- [How to complete this task]: What lines of the data below hold "アザキンサドイケ"? Show them.

- [Material supplied]:
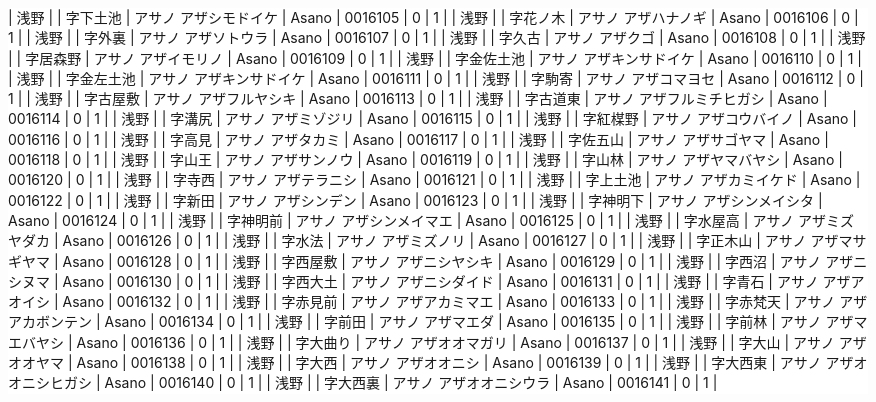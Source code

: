 | 浅野 |  | 字下土池 | アサノ  アザシモドイケ | Asano | 0016105 | 0 | 1 |
| 浅野 |  | 字花ノ木 | アサノ  アザハナノギ | Asano | 0016106 | 0 | 1 |
| 浅野 |  | 字外裏 | アサノ  アザソトウラ | Asano | 0016107 | 0 | 1 |
| 浅野 |  | 字久古 | アサノ  アザクゴ | Asano | 0016108 | 0 | 1 |
| 浅野 |  | 字居森野 | アサノ  アザイモリノ | Asano | 0016109 | 0 | 1 |
| 浅野 |  | 字金佐土池 | アサノ  アザキンサドイケ | Asano | 0016110 | 0 | 1 |
| 浅野 |  | 字金左土池 | アサノ  アザキンサドイケ | Asano | 0016111 | 0 | 1 |
| 浅野 |  | 字駒寄 | アサノ  アザコマヨセ | Asano | 0016112 | 0 | 1 |
| 浅野 |  | 字古屋敷 | アサノ  アザフルヤシキ | Asano | 0016113 | 0 | 1 |
| 浅野 |  | 字古道東 | アサノ  アザフルミチヒガシ | Asano | 0016114 | 0 | 1 |
| 浅野 |  | 字溝尻 | アサノ  アザミゾジリ | Asano | 0016115 | 0 | 1 |
| 浅野 |  | 字紅楳野 | アサノ  アザコウバイノ | Asano | 0016116 | 0 | 1 |
| 浅野 |  | 字高見 | アサノ  アザタカミ | Asano | 0016117 | 0 | 1 |
| 浅野 |  | 字佐五山 | アサノ  アザサゴヤマ | Asano | 0016118 | 0 | 1 |
| 浅野 |  | 字山王 | アサノ  アザサンノウ | Asano | 0016119 | 0 | 1 |
| 浅野 |  | 字山林 | アサノ  アザヤマバヤシ | Asano | 0016120 | 0 | 1 |
| 浅野 |  | 字寺西 | アサノ  アザテラニシ | Asano | 0016121 | 0 | 1 |
| 浅野 |  | 字上土池 | アサノ  アザカミイケド | Asano | 0016122 | 0 | 1 |
| 浅野 |  | 字新田 | アサノ  アザシンデン | Asano | 0016123 | 0 | 1 |
| 浅野 |  | 字神明下 | アサノ  アザシンメイシタ | Asano | 0016124 | 0 | 1 |
| 浅野 |  | 字神明前 | アサノ  アザシンメイマエ | Asano | 0016125 | 0 | 1 |
| 浅野 |  | 字水屋高 | アサノ  アザミズヤダカ | Asano | 0016126 | 0 | 1 |
| 浅野 |  | 字水法 | アサノ  アザミズノリ | Asano | 0016127 | 0 | 1 |
| 浅野 |  | 字正木山 | アサノ  アザマサギヤマ | Asano | 0016128 | 0 | 1 |
| 浅野 |  | 字西屋敷 | アサノ  アザニシヤシキ | Asano | 0016129 | 0 | 1 |
| 浅野 |  | 字西沼 | アサノ  アザニシヌマ | Asano | 0016130 | 0 | 1 |
| 浅野 |  | 字西大土 | アサノ  アザニシダイド | Asano | 0016131 | 0 | 1 |
| 浅野 |  | 字青石 | アサノ  アザアオイシ | Asano | 0016132 | 0 | 1 |
| 浅野 |  | 字赤見前 | アサノ  アザアカミマエ | Asano | 0016133 | 0 | 1 |
| 浅野 |  | 字赤梵天 | アサノ  アザアカボンテン | Asano | 0016134 | 0 | 1 |
| 浅野 |  | 字前田 | アサノ  アザマエダ | Asano | 0016135 | 0 | 1 |
| 浅野 |  | 字前林 | アサノ  アザマエバヤシ | Asano | 0016136 | 0 | 1 |
| 浅野 |  | 字大曲り | アサノ  アザオオマガリ | Asano | 0016137 | 0 | 1 |
| 浅野 |  | 字大山 | アサノ  アザオオヤマ | Asano | 0016138 | 0 | 1 |
| 浅野 |  | 字大西 | アサノ  アザオオニシ | Asano | 0016139 | 0 | 1 |
| 浅野 |  | 字大西東 | アサノ  アザオオニシヒガシ | Asano | 0016140 | 0 | 1 |
| 浅野 |  | 字大西裏 | アサノ  アザオオニシウラ | Asano | 0016141 | 0 | 1 |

- [Task solution]:
| 浅野 |  | 字金佐土池 | アサノ  アザキンサドイケ | Asano | 0016110 | 0 | 1 |
| 浅野 |  | 字金左土池 | アサノ  アザキンサドイケ | Asano | 0016111 | 0 | 1 |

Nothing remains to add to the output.